Problem statement:
Report how many lines in the entries below hold the word "time". Your answer is that number alone.

[Stored records]
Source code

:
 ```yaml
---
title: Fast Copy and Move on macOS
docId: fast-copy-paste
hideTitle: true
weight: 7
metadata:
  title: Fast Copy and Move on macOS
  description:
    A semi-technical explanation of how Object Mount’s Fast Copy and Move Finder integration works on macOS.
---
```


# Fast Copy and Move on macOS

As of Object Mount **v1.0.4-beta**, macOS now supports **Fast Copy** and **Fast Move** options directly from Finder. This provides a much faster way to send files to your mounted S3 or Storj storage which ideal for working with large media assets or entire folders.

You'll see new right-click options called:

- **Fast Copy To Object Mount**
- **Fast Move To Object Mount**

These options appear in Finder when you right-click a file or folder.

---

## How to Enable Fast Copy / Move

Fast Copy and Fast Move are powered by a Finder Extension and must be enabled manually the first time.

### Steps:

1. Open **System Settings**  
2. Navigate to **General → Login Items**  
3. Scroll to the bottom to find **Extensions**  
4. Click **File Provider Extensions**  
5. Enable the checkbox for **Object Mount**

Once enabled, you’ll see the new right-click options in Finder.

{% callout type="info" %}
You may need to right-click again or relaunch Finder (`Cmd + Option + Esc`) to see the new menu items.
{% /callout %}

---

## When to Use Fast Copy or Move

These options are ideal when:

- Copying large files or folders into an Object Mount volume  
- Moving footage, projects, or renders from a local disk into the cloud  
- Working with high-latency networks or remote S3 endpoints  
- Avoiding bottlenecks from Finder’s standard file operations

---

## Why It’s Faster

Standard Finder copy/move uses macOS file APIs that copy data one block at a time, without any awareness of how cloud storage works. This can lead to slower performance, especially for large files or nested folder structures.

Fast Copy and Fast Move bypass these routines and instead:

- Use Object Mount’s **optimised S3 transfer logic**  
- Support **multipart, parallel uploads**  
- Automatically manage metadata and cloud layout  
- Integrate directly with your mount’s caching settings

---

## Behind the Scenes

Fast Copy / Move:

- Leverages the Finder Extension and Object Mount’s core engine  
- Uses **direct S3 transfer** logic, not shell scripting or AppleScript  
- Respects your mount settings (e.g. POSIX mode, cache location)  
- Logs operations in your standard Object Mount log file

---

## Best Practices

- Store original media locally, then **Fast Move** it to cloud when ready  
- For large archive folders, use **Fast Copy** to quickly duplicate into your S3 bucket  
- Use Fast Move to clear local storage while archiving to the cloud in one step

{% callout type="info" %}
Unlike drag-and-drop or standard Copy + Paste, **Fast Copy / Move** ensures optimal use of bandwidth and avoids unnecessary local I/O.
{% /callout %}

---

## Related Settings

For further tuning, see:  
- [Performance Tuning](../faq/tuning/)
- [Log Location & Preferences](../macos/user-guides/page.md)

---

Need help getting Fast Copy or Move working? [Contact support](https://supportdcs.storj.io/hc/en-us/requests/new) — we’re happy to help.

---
* * *
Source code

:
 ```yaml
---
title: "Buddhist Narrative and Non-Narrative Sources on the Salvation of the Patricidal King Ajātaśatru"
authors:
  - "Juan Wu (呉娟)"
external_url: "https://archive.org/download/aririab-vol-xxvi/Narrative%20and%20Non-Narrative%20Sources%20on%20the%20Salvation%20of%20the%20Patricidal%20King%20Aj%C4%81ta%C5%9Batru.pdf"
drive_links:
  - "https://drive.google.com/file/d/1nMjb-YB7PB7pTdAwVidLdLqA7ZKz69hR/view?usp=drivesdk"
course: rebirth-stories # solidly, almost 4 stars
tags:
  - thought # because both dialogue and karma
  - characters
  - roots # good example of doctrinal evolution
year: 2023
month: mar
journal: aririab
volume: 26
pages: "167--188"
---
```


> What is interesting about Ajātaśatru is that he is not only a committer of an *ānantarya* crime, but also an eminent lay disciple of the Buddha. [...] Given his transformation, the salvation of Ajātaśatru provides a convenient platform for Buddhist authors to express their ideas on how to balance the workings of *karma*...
--
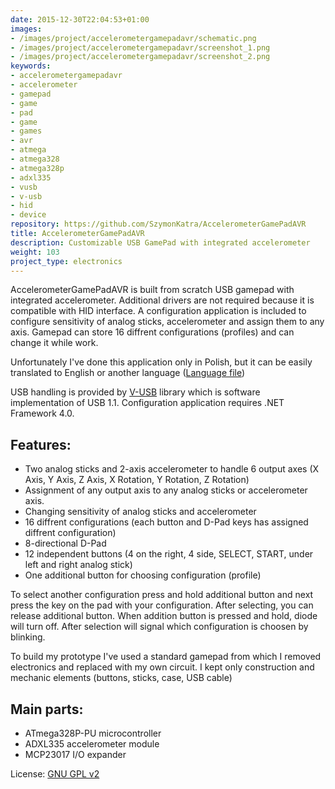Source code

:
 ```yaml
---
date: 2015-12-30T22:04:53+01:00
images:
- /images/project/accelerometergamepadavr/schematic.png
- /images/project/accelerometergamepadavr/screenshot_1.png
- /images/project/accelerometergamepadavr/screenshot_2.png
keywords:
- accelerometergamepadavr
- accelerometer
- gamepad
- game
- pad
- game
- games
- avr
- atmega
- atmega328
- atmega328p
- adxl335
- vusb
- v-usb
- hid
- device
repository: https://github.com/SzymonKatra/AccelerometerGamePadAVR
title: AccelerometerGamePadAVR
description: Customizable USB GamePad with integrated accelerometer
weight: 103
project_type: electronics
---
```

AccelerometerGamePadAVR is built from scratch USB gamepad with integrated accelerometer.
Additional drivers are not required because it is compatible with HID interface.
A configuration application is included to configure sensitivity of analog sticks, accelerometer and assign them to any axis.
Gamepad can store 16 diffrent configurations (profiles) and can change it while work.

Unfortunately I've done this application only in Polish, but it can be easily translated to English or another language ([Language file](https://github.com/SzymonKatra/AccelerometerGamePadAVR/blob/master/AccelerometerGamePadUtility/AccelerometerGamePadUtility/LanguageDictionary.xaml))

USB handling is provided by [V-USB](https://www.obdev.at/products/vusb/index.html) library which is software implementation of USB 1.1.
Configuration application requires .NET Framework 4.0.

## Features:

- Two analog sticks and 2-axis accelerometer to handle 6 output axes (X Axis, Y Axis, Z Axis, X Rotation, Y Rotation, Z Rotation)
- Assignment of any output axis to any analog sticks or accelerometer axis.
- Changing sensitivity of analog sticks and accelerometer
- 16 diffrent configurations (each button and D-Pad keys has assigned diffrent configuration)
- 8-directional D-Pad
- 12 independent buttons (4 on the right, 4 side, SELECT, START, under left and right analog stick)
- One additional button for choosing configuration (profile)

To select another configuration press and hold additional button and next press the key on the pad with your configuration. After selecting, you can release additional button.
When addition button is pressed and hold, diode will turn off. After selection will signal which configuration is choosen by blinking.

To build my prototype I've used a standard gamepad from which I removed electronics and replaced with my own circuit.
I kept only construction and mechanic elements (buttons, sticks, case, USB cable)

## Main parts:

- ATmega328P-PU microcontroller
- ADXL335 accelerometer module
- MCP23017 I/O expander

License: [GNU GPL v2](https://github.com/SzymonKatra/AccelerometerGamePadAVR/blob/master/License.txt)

Answer for the task:
2